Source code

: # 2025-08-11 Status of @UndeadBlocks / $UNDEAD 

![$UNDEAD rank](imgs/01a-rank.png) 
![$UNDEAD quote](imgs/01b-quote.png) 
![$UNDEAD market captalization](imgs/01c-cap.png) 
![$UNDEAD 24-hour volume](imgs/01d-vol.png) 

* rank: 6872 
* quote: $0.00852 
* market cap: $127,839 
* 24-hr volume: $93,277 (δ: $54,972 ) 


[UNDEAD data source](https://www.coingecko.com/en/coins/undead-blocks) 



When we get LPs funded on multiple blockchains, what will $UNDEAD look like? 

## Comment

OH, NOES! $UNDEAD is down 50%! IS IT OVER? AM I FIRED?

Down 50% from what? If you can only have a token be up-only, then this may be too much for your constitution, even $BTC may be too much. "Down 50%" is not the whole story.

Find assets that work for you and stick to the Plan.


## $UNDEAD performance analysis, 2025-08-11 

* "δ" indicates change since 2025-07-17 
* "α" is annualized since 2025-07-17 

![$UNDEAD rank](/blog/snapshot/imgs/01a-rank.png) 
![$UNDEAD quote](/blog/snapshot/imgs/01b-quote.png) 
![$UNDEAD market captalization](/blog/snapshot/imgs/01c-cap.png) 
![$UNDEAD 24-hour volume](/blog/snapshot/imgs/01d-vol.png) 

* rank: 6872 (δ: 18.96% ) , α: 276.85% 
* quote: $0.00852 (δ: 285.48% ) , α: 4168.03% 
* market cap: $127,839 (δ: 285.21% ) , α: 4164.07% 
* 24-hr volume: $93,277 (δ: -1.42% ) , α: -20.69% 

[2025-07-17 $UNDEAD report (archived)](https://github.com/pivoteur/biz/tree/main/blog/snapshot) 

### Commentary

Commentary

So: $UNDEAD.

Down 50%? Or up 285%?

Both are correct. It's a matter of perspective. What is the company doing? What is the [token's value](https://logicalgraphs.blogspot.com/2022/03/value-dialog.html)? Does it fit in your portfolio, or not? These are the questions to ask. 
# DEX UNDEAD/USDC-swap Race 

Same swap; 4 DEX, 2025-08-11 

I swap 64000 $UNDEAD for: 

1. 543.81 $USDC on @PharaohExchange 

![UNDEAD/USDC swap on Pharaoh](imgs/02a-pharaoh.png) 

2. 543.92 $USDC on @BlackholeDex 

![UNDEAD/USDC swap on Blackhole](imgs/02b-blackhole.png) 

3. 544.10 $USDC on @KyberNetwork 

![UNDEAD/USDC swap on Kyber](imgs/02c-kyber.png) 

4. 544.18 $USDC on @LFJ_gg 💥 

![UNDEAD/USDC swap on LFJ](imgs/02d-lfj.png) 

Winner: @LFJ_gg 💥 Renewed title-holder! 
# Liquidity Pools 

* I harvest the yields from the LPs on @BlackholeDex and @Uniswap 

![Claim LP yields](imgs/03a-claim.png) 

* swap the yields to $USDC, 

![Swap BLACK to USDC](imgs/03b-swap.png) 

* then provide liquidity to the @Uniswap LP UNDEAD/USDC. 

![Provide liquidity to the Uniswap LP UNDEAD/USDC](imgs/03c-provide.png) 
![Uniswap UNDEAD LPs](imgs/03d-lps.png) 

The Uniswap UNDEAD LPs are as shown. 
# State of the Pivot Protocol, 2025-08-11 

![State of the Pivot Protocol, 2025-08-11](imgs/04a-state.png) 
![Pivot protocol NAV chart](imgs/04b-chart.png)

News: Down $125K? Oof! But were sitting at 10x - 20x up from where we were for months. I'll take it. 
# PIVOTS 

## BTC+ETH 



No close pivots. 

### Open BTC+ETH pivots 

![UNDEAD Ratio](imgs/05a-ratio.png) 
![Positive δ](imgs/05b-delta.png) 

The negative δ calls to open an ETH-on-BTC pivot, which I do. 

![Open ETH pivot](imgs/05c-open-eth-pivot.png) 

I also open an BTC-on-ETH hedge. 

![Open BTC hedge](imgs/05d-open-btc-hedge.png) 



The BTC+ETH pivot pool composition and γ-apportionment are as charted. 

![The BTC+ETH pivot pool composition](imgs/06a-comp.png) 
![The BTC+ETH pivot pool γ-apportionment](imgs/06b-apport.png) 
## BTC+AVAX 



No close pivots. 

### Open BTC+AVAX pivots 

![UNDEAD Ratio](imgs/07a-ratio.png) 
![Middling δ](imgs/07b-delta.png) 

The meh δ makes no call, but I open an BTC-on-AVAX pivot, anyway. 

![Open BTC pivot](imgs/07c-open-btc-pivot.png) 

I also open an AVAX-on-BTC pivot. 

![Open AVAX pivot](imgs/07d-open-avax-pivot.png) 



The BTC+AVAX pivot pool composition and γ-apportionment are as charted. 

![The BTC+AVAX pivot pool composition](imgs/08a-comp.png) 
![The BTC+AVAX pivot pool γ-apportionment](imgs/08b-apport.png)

...

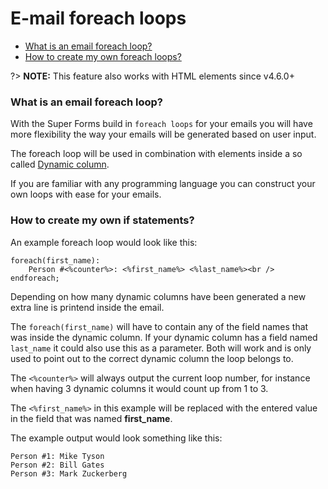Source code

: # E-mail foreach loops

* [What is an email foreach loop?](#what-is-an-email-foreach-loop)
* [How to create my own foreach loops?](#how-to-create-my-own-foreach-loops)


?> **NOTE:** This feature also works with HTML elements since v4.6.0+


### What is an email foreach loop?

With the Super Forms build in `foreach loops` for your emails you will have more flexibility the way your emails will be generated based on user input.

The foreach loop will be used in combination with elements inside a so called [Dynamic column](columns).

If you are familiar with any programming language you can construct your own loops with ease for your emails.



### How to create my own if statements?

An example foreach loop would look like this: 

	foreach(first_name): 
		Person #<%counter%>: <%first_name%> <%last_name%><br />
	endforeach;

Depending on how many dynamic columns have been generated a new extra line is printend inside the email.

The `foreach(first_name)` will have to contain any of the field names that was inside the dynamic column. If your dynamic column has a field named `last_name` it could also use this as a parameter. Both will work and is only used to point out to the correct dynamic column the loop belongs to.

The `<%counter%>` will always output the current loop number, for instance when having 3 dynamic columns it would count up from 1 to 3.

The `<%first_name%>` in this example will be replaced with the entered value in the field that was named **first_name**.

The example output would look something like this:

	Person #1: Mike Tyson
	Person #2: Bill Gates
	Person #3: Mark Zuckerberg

## Problem details
Scan the listing for "then" and copy out each line that has it.

## Your solution
Down 50% from what? If you can only have a token be up-only, then this may be too much for your constitution, even $BTC may be too much. "Down 50%" is not the whole story.
* then provide liquidity to the @Uniswap LP UNDEAD/USDC. 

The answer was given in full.